Open data from governments is a free input to data supply chains. Bay Area government agencies have held "datathons" encouraging citizens to construct visualization products from government data. It's understandable that they have to farm out product development to the public if government agencies don't have the bench strength in data science to do it themselves. The philosophy behind the Science Exchange's reproducibility initiative needs to make its way to government research. Aspiring data analysts don't have to wait for the creation of a GitHub or Bitbucket for the analytics community; they can get right to work on DataSF.
I learned a new term during an excellent talk on API lifecycle management. That term is "data scraping," the harvesting of proprietary data from a popular API. Platform managers who implement protective measures against scraping will also deter legitimate developers from using an API. There's always a tradeoff between usability and security.
The IoT talks were not as informative as I had expected because they were mostly disguised product pitches.

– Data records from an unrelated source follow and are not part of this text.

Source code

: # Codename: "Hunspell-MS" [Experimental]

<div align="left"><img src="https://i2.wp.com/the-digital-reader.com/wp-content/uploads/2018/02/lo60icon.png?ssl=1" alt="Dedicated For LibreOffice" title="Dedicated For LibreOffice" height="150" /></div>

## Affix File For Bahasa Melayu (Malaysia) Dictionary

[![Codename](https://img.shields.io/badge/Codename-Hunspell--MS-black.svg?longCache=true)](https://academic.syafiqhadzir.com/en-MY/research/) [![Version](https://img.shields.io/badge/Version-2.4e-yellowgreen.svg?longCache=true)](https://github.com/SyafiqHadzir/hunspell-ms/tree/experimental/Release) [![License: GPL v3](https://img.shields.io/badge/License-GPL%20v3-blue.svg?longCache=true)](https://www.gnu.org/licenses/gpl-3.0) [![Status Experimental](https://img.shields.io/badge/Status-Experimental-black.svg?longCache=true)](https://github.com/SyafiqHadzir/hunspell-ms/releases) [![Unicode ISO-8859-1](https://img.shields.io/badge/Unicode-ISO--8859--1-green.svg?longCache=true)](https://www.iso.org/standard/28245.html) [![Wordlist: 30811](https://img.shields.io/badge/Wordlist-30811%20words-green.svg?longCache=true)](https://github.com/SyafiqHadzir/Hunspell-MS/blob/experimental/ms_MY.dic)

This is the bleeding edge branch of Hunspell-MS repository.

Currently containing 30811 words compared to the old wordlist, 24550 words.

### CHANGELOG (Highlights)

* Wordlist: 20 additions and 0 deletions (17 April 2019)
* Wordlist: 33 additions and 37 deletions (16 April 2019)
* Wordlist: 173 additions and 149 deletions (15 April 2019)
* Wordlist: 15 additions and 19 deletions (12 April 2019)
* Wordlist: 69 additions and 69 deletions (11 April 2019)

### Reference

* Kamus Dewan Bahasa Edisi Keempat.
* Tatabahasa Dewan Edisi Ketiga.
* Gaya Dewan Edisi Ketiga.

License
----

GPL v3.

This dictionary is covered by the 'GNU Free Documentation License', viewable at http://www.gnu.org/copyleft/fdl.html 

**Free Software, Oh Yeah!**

The platforms with the largest API ecosystems - Google and a few others - will be the defaults for IoT integration when devices are ready to connect to ERP systems. That's why Google bought Nest. Data scientist job descriptions in the future will include a lot more emphasis on machine learning and BRMS than they do today. Mark my words.
IBM had a lot to say about analytics at this conference. Their offerings at IBM Watson Analytics and IBM InfoSphere BigInsights look cool. Big Data requires iterative and exploratory analytics in a whole new layer between the Hadoop back-ends and data processing front-ends. This sounds like the old term "middleware" made new again to incorporate compilers and optimizers. Analytic language must graduate from running on small systems because Big Data is so big. Business domain experts can learn more about this at Big Data University because they need to close their language gaps with data scientists.

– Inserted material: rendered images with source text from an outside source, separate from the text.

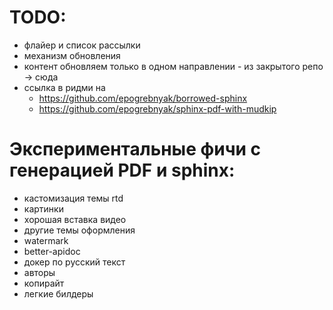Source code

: # TODO:

- флайер и список рассылки
- механизм обновления 
- контент обновляем только в одном направлении - из закрытого репо -> сюда
- ссылка в ридми на 
  - https://github.com/epogrebnyak/borrowed-sphinx
  - https://github.com/epogrebnyak/sphinx-pdf-with-mudkip 

# Экспериментальные фичи с генерацией PDF и sphinx:

- кастомизация темы rtd
- картинки
- хорошая вставка видео
- другие темы оформления 
- watermark
- better-apidoc
- докер по русский текст
- авторы 
- копирайт
- легкие билдеры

The potential end of Moore's Law has implications for data storage. If data flow volume grows faster than data storage density, SaaS and PaaS cloud providers will have to spend major capex building out data centers. I am doing some research on data center providers organized as REITs. I first noticed them as potential hard assets in a hyperinflation-resistant portfolio, because they are really just inputs into a supply chain. I now think they may be a growth opportunity by themselves as a pick-and-shovel play on the data sector. Keep watching my blog for future discussions of data centers.
The final panel I attended was appropriately the venture investors' discussion of funding and acquisition for data and infrastructure startups. If the emerging term "Infrastructure 2.0" for the data / API sector catches on, it must encompass apps, SDKs, and tools for visualization and analytics. The VCs think they can make money at all levels of the tech stack but I have blogged many times that unaddressed needs in ERP links are probably the most lucrative markets. I do not share their pessimism that open source business models are too hard to monetize. After all, IBM seems to be doing just fine selling Hadoop-based solutions because they can address multiple vertical segments as a "horizontal" provider. I did pay close attention to the mention of several parts of a data science pipeline: data cleansing, feature engineering, collaboration, and modeling. I now have some new buzzwords to throw around at the next data sector conference.